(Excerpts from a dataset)
····················

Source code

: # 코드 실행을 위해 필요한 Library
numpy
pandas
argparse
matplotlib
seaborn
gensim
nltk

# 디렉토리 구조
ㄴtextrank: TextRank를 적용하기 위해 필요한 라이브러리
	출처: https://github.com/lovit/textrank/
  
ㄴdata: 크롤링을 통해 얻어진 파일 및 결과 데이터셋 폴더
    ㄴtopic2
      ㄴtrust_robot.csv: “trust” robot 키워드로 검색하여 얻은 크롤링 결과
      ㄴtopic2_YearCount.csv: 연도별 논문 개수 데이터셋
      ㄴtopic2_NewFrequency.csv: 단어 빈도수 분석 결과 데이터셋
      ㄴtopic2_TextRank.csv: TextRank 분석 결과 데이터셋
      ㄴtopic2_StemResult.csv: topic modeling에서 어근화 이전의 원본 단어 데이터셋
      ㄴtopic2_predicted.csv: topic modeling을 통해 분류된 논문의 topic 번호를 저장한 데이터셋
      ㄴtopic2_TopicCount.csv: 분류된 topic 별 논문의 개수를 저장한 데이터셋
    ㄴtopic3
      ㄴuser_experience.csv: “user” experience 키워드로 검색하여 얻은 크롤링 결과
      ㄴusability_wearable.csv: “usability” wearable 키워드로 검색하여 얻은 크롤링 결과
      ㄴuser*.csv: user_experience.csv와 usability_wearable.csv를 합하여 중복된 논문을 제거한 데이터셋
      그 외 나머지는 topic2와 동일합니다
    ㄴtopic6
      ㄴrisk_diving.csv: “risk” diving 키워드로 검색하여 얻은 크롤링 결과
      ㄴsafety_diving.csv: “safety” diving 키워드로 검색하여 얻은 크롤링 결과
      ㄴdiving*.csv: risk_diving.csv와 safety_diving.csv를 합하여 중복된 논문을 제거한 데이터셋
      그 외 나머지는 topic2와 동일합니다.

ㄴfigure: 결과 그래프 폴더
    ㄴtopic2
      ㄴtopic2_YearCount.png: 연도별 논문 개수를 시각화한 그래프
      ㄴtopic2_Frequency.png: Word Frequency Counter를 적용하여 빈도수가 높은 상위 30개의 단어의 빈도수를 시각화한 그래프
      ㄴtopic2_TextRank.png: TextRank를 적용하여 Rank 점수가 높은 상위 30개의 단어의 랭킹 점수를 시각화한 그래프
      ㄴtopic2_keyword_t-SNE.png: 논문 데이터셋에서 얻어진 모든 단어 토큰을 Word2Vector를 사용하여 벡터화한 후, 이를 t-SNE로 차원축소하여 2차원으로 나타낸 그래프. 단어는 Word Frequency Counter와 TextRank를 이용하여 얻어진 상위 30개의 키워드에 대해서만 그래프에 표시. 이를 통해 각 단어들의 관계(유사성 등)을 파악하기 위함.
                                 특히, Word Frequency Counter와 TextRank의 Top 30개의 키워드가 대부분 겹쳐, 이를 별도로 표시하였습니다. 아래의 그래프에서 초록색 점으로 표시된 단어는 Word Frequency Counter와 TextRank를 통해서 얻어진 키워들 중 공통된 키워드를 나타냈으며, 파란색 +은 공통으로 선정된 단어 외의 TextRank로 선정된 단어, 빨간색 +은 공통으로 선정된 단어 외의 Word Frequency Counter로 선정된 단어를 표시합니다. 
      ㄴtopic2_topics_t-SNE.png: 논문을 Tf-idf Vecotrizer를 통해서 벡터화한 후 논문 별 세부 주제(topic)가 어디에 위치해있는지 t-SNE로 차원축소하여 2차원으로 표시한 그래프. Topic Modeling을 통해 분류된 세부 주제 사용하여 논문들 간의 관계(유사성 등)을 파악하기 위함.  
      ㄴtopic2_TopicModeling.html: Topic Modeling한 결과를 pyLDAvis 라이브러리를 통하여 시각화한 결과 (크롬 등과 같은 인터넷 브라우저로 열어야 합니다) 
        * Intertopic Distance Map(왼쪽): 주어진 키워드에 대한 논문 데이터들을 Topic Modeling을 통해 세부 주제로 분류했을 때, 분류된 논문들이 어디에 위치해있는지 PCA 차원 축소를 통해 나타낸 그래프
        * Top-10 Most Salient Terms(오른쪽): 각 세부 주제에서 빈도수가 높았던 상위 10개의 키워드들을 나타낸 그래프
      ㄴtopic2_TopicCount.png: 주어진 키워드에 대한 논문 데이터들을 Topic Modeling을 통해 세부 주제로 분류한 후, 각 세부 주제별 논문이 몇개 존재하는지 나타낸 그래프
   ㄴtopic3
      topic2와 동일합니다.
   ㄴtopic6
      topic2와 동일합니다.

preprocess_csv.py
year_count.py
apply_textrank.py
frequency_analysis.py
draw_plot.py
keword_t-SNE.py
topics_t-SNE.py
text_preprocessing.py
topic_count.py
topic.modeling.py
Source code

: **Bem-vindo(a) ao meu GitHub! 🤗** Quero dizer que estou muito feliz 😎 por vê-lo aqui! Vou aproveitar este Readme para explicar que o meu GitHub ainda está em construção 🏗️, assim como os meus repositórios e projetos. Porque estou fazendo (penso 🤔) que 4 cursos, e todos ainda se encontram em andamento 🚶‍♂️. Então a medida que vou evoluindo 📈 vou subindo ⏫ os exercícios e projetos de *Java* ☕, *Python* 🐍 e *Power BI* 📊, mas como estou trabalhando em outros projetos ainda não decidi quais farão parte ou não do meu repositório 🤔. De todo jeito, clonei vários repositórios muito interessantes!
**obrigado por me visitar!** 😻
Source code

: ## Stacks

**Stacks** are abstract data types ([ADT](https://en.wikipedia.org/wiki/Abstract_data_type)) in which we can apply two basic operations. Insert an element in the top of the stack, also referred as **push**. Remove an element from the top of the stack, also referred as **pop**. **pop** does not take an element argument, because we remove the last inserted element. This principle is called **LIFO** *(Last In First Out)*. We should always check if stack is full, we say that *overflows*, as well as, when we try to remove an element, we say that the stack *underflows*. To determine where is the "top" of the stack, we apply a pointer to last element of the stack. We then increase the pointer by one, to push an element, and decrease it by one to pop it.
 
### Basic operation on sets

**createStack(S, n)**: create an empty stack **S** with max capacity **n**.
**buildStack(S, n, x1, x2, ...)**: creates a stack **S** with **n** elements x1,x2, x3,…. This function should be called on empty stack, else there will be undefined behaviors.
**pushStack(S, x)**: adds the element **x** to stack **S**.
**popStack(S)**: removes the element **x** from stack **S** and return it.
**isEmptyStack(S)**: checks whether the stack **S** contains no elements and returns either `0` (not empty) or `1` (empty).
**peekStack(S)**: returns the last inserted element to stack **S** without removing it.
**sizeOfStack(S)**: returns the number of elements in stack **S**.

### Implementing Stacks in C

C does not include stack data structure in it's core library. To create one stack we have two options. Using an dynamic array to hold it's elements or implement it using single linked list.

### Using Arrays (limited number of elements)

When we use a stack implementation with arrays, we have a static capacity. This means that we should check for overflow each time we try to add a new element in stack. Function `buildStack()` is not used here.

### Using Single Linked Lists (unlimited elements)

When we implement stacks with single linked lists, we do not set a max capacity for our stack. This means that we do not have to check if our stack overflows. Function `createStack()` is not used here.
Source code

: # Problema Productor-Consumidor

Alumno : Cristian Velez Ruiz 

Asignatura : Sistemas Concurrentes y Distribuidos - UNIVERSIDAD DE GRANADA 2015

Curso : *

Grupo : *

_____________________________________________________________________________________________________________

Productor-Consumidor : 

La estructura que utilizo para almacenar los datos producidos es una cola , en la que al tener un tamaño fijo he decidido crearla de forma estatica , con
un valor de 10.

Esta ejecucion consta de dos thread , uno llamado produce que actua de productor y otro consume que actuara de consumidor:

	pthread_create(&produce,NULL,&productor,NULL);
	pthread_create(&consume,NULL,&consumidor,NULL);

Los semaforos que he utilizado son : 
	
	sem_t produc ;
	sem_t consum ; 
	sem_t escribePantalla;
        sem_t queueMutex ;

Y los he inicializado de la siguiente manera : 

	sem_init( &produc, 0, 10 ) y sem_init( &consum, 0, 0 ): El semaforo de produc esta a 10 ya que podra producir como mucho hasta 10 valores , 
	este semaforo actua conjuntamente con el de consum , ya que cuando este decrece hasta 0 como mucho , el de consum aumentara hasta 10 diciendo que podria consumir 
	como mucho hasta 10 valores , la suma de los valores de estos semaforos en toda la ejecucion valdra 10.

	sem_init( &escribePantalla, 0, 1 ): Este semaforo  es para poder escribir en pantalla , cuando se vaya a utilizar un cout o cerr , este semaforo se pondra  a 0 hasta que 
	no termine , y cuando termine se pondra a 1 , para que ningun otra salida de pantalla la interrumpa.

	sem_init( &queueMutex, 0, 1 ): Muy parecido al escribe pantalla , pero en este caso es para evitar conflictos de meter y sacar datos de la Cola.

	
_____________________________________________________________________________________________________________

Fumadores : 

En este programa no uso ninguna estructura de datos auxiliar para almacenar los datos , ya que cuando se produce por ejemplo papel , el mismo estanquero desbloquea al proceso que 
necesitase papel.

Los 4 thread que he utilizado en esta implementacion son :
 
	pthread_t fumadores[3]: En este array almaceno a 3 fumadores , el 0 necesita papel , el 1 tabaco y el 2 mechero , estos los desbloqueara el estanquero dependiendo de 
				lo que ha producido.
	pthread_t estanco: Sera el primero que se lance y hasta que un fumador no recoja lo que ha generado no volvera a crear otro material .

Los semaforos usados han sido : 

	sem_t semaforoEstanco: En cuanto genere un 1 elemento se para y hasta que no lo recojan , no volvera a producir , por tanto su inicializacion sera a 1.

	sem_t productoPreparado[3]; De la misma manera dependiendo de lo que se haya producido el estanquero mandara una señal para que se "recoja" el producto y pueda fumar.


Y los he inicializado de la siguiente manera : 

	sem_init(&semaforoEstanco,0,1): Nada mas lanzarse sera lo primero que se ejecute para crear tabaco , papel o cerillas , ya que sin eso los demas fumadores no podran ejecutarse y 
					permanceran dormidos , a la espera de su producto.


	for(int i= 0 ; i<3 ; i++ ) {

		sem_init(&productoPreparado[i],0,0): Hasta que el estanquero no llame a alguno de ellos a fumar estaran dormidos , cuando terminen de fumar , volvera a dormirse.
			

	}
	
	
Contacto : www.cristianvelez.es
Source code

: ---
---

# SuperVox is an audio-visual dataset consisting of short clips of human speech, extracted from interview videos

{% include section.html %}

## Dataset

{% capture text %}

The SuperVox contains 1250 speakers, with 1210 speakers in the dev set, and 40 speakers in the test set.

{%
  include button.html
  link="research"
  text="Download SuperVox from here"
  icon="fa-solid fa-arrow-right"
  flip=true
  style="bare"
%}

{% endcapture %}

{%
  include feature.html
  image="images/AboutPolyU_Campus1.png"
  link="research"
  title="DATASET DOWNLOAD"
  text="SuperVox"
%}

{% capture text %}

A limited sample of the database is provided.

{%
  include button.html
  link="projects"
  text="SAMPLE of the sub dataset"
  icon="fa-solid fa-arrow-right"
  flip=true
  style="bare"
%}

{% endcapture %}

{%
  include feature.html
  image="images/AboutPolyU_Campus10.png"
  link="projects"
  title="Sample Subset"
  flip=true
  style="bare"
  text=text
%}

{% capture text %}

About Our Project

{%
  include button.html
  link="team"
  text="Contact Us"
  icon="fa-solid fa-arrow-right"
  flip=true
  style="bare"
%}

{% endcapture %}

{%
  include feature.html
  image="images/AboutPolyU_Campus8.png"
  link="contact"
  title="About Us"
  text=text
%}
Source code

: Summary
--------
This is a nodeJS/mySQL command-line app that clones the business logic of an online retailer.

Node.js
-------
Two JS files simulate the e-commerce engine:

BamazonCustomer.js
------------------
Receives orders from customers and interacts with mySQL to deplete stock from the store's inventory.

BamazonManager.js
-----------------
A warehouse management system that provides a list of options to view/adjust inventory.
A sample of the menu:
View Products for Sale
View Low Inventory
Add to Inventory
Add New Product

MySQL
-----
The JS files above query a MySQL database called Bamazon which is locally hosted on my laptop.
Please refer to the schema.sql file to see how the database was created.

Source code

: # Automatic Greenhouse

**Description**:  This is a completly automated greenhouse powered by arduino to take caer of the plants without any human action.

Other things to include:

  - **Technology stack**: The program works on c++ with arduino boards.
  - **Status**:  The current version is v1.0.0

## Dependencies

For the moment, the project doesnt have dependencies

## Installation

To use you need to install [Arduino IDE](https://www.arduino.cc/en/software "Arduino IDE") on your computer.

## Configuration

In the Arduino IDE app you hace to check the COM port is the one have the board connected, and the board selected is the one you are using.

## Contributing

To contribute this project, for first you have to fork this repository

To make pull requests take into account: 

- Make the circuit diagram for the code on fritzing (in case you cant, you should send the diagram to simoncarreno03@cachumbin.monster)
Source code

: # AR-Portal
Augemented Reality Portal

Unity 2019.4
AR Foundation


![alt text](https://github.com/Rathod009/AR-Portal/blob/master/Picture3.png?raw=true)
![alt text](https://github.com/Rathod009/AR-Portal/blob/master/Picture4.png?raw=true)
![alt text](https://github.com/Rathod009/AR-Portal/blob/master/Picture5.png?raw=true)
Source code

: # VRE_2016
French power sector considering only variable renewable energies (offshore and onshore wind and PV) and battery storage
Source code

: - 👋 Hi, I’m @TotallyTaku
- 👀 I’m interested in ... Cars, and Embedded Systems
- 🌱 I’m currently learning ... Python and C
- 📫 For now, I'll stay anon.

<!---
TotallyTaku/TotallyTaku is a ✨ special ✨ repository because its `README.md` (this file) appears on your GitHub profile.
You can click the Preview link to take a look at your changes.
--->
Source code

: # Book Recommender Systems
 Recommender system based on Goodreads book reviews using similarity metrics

····················

* YOUR TASK
Each line in the entries above that includes the word "위치해있는지" counts once; state the total and nothing else.

* ANSWER TO THIS TASK
2